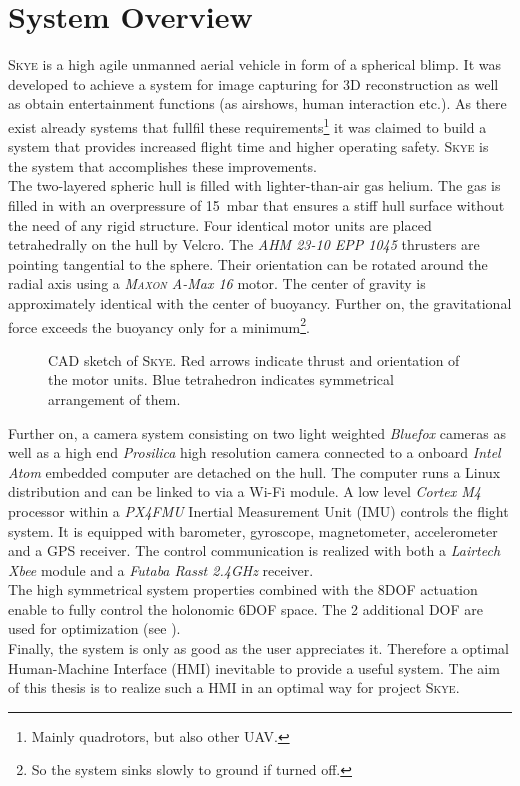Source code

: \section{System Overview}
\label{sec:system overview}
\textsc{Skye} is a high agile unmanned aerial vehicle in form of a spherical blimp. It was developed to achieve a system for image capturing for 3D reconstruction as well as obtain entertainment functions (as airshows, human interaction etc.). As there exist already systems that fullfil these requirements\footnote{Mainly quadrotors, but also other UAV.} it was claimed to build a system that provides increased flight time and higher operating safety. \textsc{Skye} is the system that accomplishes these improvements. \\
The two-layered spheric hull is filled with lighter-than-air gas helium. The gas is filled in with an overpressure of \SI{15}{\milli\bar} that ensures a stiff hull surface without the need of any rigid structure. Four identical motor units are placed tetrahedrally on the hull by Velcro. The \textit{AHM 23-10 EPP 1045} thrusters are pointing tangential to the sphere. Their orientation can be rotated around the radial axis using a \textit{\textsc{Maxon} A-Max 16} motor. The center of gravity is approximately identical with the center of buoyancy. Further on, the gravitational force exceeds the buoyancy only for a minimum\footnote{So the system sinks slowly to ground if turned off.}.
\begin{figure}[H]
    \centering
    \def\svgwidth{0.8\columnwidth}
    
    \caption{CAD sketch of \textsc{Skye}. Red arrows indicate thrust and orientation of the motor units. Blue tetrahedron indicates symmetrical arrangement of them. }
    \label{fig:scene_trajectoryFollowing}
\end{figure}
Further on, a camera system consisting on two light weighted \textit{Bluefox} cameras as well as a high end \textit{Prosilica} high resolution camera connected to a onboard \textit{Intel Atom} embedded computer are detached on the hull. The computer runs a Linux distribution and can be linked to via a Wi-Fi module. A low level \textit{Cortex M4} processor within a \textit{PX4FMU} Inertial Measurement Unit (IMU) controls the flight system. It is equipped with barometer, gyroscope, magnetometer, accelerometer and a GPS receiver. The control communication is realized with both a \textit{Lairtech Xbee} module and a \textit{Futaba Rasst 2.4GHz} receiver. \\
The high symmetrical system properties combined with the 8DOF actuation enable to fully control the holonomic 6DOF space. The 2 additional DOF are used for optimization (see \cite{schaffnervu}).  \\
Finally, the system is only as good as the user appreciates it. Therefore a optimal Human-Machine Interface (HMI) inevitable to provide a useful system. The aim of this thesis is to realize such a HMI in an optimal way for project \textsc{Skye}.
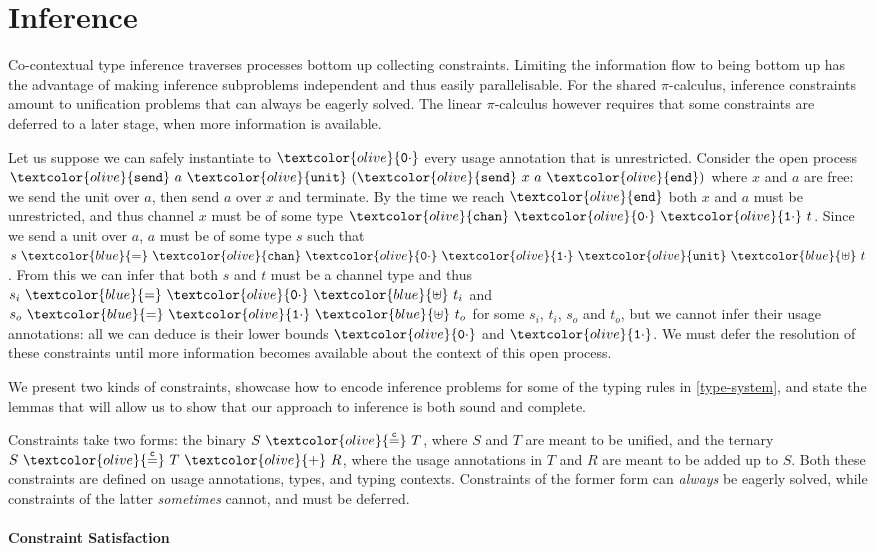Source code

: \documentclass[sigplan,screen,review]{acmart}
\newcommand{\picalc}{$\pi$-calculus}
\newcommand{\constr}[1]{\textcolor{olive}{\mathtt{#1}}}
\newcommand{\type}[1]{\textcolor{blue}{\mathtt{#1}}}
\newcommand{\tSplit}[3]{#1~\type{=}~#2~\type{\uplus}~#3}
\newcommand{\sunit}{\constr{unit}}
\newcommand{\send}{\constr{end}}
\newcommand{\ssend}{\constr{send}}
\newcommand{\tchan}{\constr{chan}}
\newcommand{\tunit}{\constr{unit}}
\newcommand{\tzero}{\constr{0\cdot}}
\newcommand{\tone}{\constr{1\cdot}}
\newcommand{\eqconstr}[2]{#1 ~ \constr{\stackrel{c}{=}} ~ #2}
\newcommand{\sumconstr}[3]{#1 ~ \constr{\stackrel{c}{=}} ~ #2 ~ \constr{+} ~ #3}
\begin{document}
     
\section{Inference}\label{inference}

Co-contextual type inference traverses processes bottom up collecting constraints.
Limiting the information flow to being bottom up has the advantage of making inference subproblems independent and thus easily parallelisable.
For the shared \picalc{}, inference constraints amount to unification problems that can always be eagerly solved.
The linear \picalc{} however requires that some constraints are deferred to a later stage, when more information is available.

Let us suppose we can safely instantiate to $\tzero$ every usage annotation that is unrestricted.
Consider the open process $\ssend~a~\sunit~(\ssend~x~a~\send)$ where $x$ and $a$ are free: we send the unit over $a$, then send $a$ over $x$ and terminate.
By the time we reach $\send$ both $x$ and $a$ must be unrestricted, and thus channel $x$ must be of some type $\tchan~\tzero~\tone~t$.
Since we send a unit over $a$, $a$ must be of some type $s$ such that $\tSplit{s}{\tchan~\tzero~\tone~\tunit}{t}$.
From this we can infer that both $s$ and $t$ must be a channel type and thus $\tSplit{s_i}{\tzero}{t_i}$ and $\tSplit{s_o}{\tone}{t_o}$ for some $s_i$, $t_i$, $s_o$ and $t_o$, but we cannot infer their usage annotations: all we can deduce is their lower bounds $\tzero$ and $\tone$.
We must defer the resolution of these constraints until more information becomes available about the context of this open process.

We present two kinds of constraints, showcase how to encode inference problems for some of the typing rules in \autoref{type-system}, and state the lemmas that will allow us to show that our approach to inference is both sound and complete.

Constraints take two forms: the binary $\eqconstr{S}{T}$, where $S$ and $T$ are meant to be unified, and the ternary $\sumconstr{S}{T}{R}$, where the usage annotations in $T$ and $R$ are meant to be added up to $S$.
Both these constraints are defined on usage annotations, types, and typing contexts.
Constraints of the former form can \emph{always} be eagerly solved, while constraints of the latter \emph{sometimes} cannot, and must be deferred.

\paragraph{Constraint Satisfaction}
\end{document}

■ Exercise directions
Pick out the lines above that hold the string "deferred" and show them.

■ Your response
The linear \picalc{} however requires that some constraints are deferred to a later stage, when more information is available.
Constraints of the former form can \emph{always} be eagerly solved, while constraints of the latter \emph{sometimes} cannot, and must be deferred.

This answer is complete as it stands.